**TASK INSTRUCTIONS**
Look through the entries below and count the lines that contain "ikke". Reply with that number only.

**PROVIDED MATERIAL**
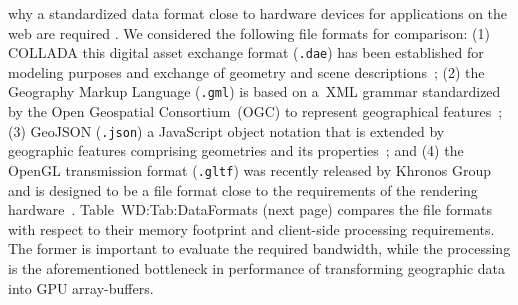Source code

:       why a standardized data format close to hardware devices for applications on the
      web are required \cite{Coughlin2014,Trevett2012}. We considered the following file
      formats for comparison: (1) COLLADA this digital
      asset exchange format (\texttt{.dae}) has been established for modeling purposes
      and exchange of geometry and scene descriptions~\cite{Barnes2008}; (2) the Geography
      Markup Language (\texttt{.gml}) is based on a~XML grammar standardized by the Open
      Geospatial Consortium~(OGC) to represent geographical features~\cite{GML2007}; (3)
      GeoJSON (\texttt{.json}) a JavaScript object notation that is extended by geographic
      features comprising geometries and its properties~\cite{Butler2008}; and (4) the
      OpenGL transmission format (\texttt{.gltf}) was recently released by Khronos Group
      and is designed to be a file format close to the requirements of the rendering
      hardware~\cite{Cozzi2015}. Table~{WD:Tab:DataFormats} (next page) compares
      the file formats with respect to their memory footprint and client-side processing
      requirements. The former is important to evaluate the required bandwidth, while
      the processing is the aforementioned bottleneck in performance of transforming
      geographic data into GPU array-buffers.

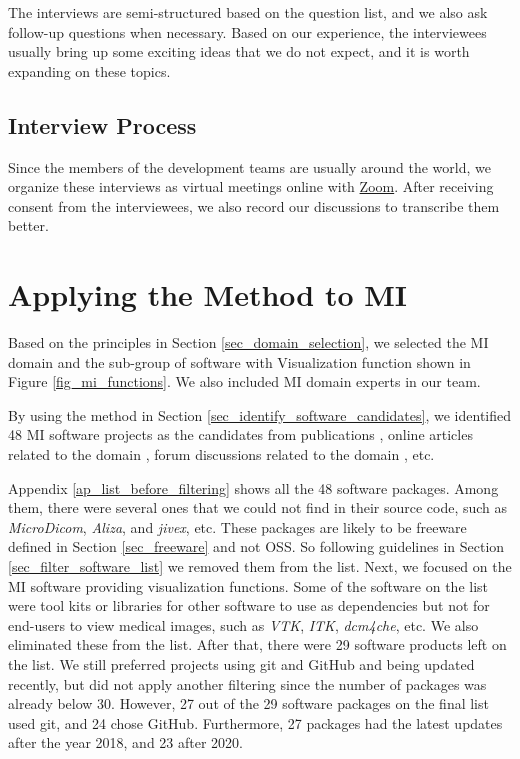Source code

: The interviews are semi-structured based on the question list, and we also ask follow-up questions when necessary. Based on our experience, the interviewees usually bring up some exciting ideas that we do not expect, and it is worth expanding on these topics.

\subsection{Interview Process}
Since the members of the development teams are usually around the world, we organize these interviews as virtual meetings online with \hyperlink{https://zoom.us/}{Zoom}. After receiving consent from the interviewees, we also record our discussions to transcribe them better.

\section{Applying the Method to MI}
\label{sec_applying_method}

Based on the principles in Section \ref{sec_domain_selection}, we selected the MI domain and the sub-group of software with Visualization function shown in Figure \ref{fig_mi_functions}. We also included MI domain experts in our team.

By using the method in Section \ref{sec_identify_software_candidates}, we identified 48 MI software projects as the candidates from publications \cite{Bjorn2017} \cite{Bruhschwein2019} \cite{Haak2015}, online articles related to the domain \cite{Emms2019} \cite{Hasan2020} \cite{Mu2019}, forum discussions related to the domain \cite{Samala2014}, etc.

Appendix \ref{ap_list_before_filtering} shows all the 48 software packages. Among them, there were several ones that we could not find in their source code, such as \textit{MicroDicom}, \textit{Aliza}, and \textit{jivex}, etc. These packages are likely to be freeware defined in Section \ref{sec_freeware} and not OSS. So following guidelines in Section \ref{sec_filter_software_list} we removed them from the list. Next, we focused on the MI software providing visualization functions. Some of the software on the list were tool kits or libraries for other software to use as dependencies but not for end-users to view medical images, such as \textit{VTK}, \textit{ITK}, \textit{dcm4che}, etc. We also eliminated these from the list. After that, there were 29 software products left on the list. We still preferred projects using git and GitHub and being updated recently, but did not apply another filtering since the number of packages was already below 30. However, 27 out of the 29 software packages on the final list used git, and 24 chose GitHub. Furthermore, 27 packages had the latest updates after the year 2018, and 23 after 2020.

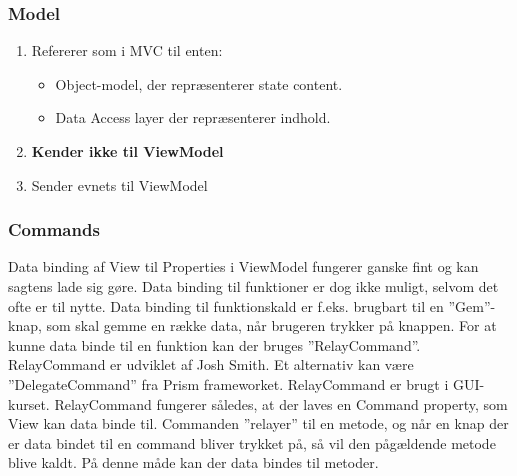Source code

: \subsubsection{Model}
\begin{enumerate}
	\item Refererer som i MVC til enten:
	\begin{itemize}
		\item Object-model, der repræsenterer state content.
		\item Data Access layer der repræsenterer indhold.
	\end{itemize}
	\item \textbf{Kender ikke til ViewModel}
	\item Sender evnets til ViewModel
\end{enumerate}

\subsubsection{Commands}
Data binding af View til Properties i ViewModel fungerer ganske fint og kan sagtens lade sig gøre. Data binding til funktioner er dog ikke muligt, selvom det ofte er til nytte. Data binding til funktionskald er f.eks. brugbart til en ”Gem”-knap, som skal gemme en række data, når brugeren trykker på knappen.
For at kunne data binde til en funktion kan der bruges ”RelayCommand”. RelayCommand er udviklet af Josh Smith. Et alternativ kan være ”DelegateCommand” fra Prism frameworket. RelayCommand er brugt i GUI-kurset.
RelayCommand fungerer således, at der laves en Command property, som View kan data binde til. Commanden ”relayer” til en metode, og når en knap der er data bindet til en command bliver trykket på, så vil den pågældende metode blive kaldt. På denne måde kan der data bindes til metoder.

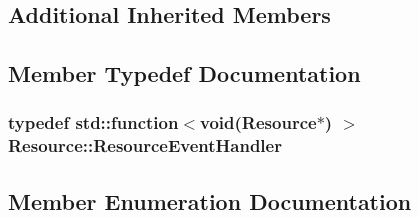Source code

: \subsection*{Additional Inherited Members}


\subsection{Member Typedef Documentation}
\subsubsection[{\texorpdfstring{Resource\+Event\+Handler}{ResourceEventHandler}}]{\setlength{\rightskip}{0pt plus 5cm}typedef std\+::function$<$void({\bf Resource}$\ast$) $>$ {\bf Resource\+::\+Resource\+Event\+Handler}}\hypertarget{class_resource_a3a8c56cef21f639c17ccf95b8b6782e6}{}\label{class_resource_a3a8c56cef21f639c17ccf95b8b6782e6}


\subsection{Member Enumeration Documentation}
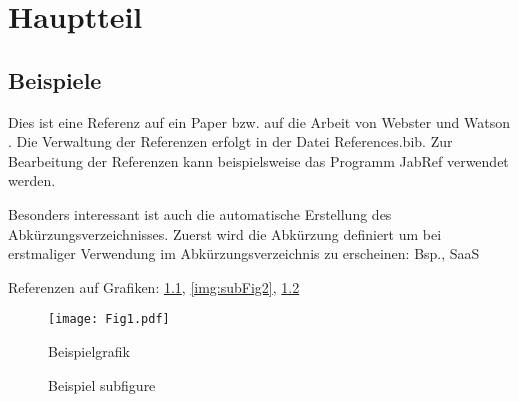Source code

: 
\chapter{Hauptteil}
\label{chap:Hauptteil}


\section{Beispiele}
Dies  ist eine Referenz auf ein Paper \cite{Webster2002} bzw. auf die Arbeit von Webster und Watson \cite{Webster2002}. Die Verwaltung der Referenzen erfolgt in der Datei References.bib. Zur Bearbeitung der Referenzen kann beispielsweise das Programm JabRef verwendet werden.

Besonders interessant ist auch die automatische Erstellung des Abkürzungsverzeichnisses. Zuerst wird die Abkürzung definiert um bei erstmaliger Verwendung im Abkürzungsverzeichnis zu erscheinen: \ac{Bsp.}, \ac{SaaS}

Referenzen auf Grafiken: \ref{fig:Fig1}, \ref{img:subFig2}, \ref{img:subFigs}

\begin{figure}
  \centering
  \texttt{[image: Fig1.pdf]}
  \caption{Beispielgrafik}
  \label{fig:Fig1}
\end{figure}


\begin{figure}
  \centering
  \hfill
  \hfill
  \caption{Beispiel subfigure}
  \label{img:subFigs}
\end{figure}



\lstset{language=JAVA, breaklines=true, tabsize=2}



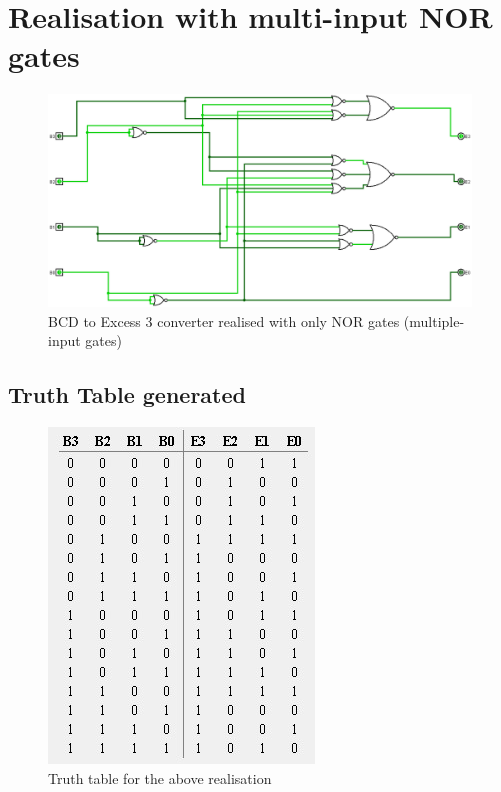 \documentclass[12pt]{article}
\begin{document}
\section{Realisation with multi-input NOR gates}
\begin{center}
    \begin{figure}[ht]
        \includegraphics[scale=0.30]{onlynors.png}
        \caption{BCD to Excess 3 converter realised with only NOR gates (multiple-input gates)}
    \end{figure}
\end{center}
\newpage
\subsection{Truth Table generated}
\begin{center}
    \begin{figure}[ht]
        \includegraphics{ttonlynors.jpg}
        \caption{Truth table for the above realisation}
    \end{figure}
\end{center}
\end{document}
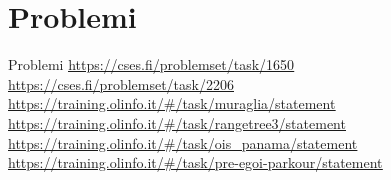 \documentclass[compress]{beamer}
\begin{document}
\section{Problemi}

\begin{frame}{Problemi}
    \small{\underline{\url{https://cses.fi/problemset/task/1650}}}
    \small{\underline{\url{https://cses.fi/problemset/task/2206}}}
    \small{\underline{\url{https://training.olinfo.it/\#/task/muraglia/statement}}}
    \small{\underline{\url{https://training.olinfo.it/\#/task/rangetree3/statement}}}
    \small{\underline{\url{https://training.olinfo.it/\#/task/ois_panama/statement}}}
    \small{\underline{\url{https://training.olinfo.it/\#/task/pre-egoi-parkour/statement}}}
\end{frame}
\end{document}
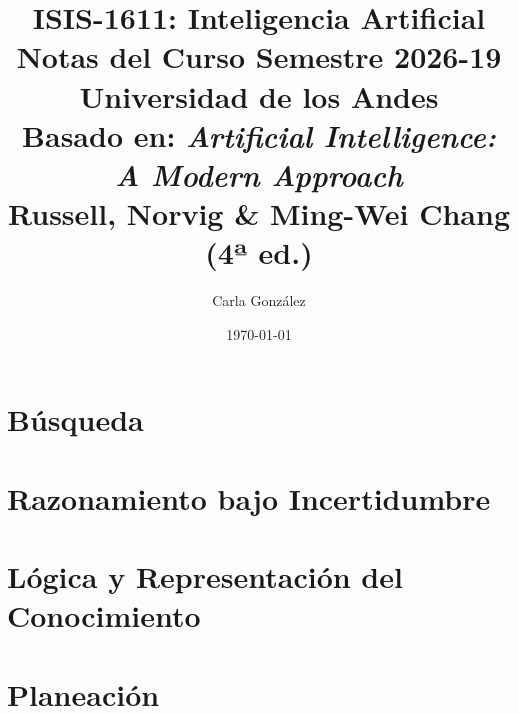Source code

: \documentclass[11pt, a4paper]{report}
\title{%
    \textbf{ISIS-1611: Inteligencia Artificial}\\[0.5em]
    \large Notas del Curso Semestre 2026-19\\
    \normalsize Universidad de los Andes\\
    \normalsize Basado en: \textit{Artificial Intelligence: A Modern Approach}\\
    \normalsize Russell, Norvig \& Ming-Wei Chang (4ª ed.)
}
\author{Carla González}
\date{\today}
\begin{document}
\maketitle
\tableofcontents
\newpage

\part{Búsqueda}




\part{Razonamiento bajo Incertidumbre}





\part{Lógica y Representación del Conocimiento}



\part{Planeación}


\end{document}
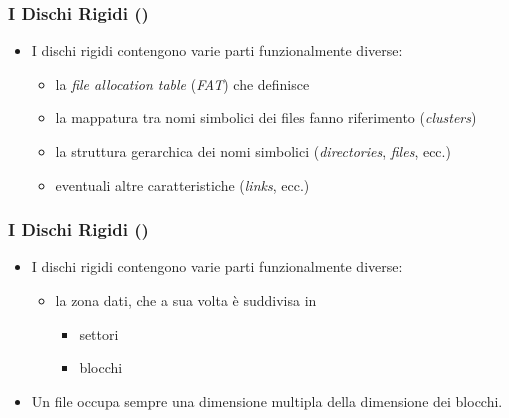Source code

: \setcounter{ms}{1}
\begin{frame}
    \frametitle{I Dischi Rigidi ()}

	\begin{itemize}[<+- | alert@+->]

		\item I dischi rigidi contengono varie parti funzionalmente diverse:

			\vspace{6mm}
			\begin{itemize}[<+- | alert@+->]

				\item la \emph{file allocation table} (\emph{FAT})
                      che definisce

				\item la mappatura tra nomi simbolici dei files
					  fanno riferimento (\emph{clusters})

				\item la struttura gerarchica dei nomi simbolici
                      (\emph{directories}, \emph{files}, ecc.)

				\item eventuali altre caratteristiche
                      (\emph{links}, ecc.)

			\end{itemize}

	\end{itemize}

\end{frame}

\begin{frame}
  \frametitle{I Dischi Rigidi ()}

	\begin{itemize}[<+- | alert@+->]

		\item I dischi rigidi contengono varie parti funzionalmente diverse:

			\vspace{6mm}
			\begin{itemize}[<+- | alert@+->]

				\item la zona dati, che a sua volta \`e suddivisa in

					\begin{itemize}

						\item settori

						\item blocchi

					\end{itemize}

			\end{itemize}

		\item Un file occupa sempre una dimensione multipla
		      della dimensione dei blocchi.

	\end{itemize}

\end{frame}

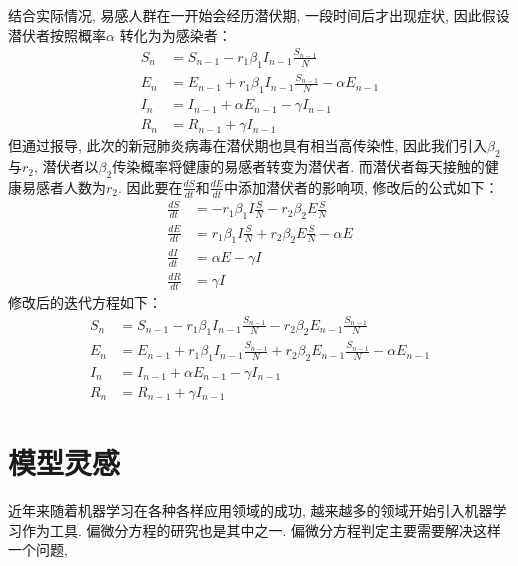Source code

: \documentclass[lang=cn,11pt]{elegantpaper}
\begin{document}
结合实际情况, 易感人群在一开始会经历潜伏期, 一段时间后才出现症状, 因此假设潜伏者按照概率$\alpha$ 转化为为感染者：
\begin{equation}
\begin{aligned}
S_n&=S_{n-1}-r_1\beta_1 I_{n-1}\frac{S_{n-1}}{N} \\
E_n&=E_{n-1}+r_1\beta_1 I_{n-1}\frac{S_{n-1}}{N} - \alpha E_{n-1} \\ I_n&=I_{n-1}+\alpha E_{n-1}-\gamma I_{n-1}\\
R_n&=R_{n-1}+\gamma I_{n-1}
\end{aligned}
\end{equation}
但通过报导, 此次的新冠肺炎病毒在潜伏期也具有相当高传染性, 因此我们引入$\beta _2$与$r_2$, 潜伏者以$\beta_2$传染概率将健康的易感者转变为潜伏者. 而潜伏者每天接触的健康易感者人数为$r_2$. 因此要在$\frac{dS}{dt}$和$\frac{dE}{dt}$中添加潜伏者的影响项, 修改后的公式如下：
\begin{equation}
\begin{aligned}
\frac{dS}{d t}&=-r_1\beta_1 I\frac{S}{N}-r_2\beta _2E\frac{S}{N} \\
\frac{dE}{d t}&=r_1\beta_1 I\frac{S}{N}+r_2\beta _2E\frac{S}{N}-\alpha E\\
\frac{dI}{d t}&=\alpha E-\gamma I\\
\frac{dR}{d t}&=\gamma I
\end{aligned}
\end{equation}
修改后的迭代方程如下：
\begin{equation}
\begin{aligned}
S_n&=S_{n-1}-r_1\beta_1 I_{n-1}\frac{S_{n-1}}{N}-r_2\beta _2E_{n-1}\frac{S_{n-1}}{N} \\
E_n&=E_{n-1}+r_1\beta_1 I_{n-1}\frac{S_{n-1}}{N}+r_2\beta_2E_{n-1}\frac{S_{n-1}}{N}-\alpha E_{n-1} \\
I_n&=I_{n-1}+\alpha E_{n-1}-\gamma I_{n-1}\\
R_n&=R_{n-1}+\gamma I_{n-1}	
\end{aligned}
\end{equation}






\section{模型灵感}

近年来随着机器学习在各种各样应用领域的成功, 越来越多的领域开始引入机器学习作为工具. 偏微分方程的研究也是其中之一. 偏微分方程判定主要需要解决这样一个问题, 
\end{document}
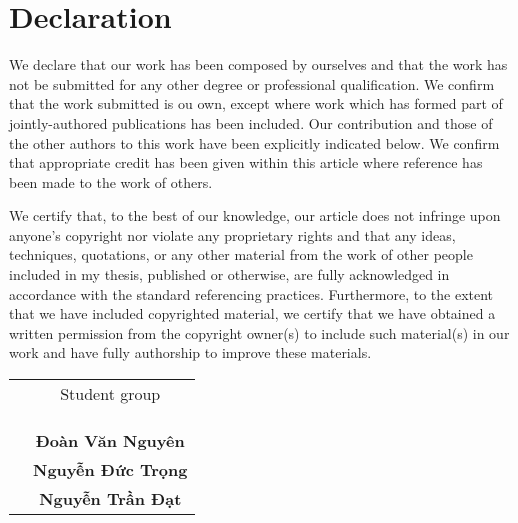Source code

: \chapter*{Declaration}
We declare that our work has been composed by ourselves and that the work has not be submitted for any other degree or professional qualification.
We confirm that the work submitted is ou own, except where work which has formed part of jointly-authored publications has been included.
Our contribution and those of the other authors to this work have been explicitly indicated below.
We confirm that appropriate credit has been given within this article where reference has been made to the work of others.


We certify that, to the best of our knowledge, our article does not infringe upon anyone’s copyright nor violate any proprietary rights and that any ideas, techniques, quotations, or any other material from the work of other people included in my thesis, published or otherwise, are fully acknowledged in accordance with the standard referencing practices.
Furthermore, to the extent that we have included copyrighted material, we certify that we have obtained a written permission from the copyright owner(s) to include such material(s) in our work and have fully authorship to improve these materials.

\begin{table}[h]
\begin{tabular}{p{}c}
 & Student group \\
 &              \\
 &              \\
 &              \\
 & \textbf{Đoàn Văn Nguyên}\\
 & \textbf{Nguyễn Đức Trọng}\\
 & \textbf{Nguyễn Trần Đạt}
\end{tabular}
\end{table}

**SOLUTION BELOW**
2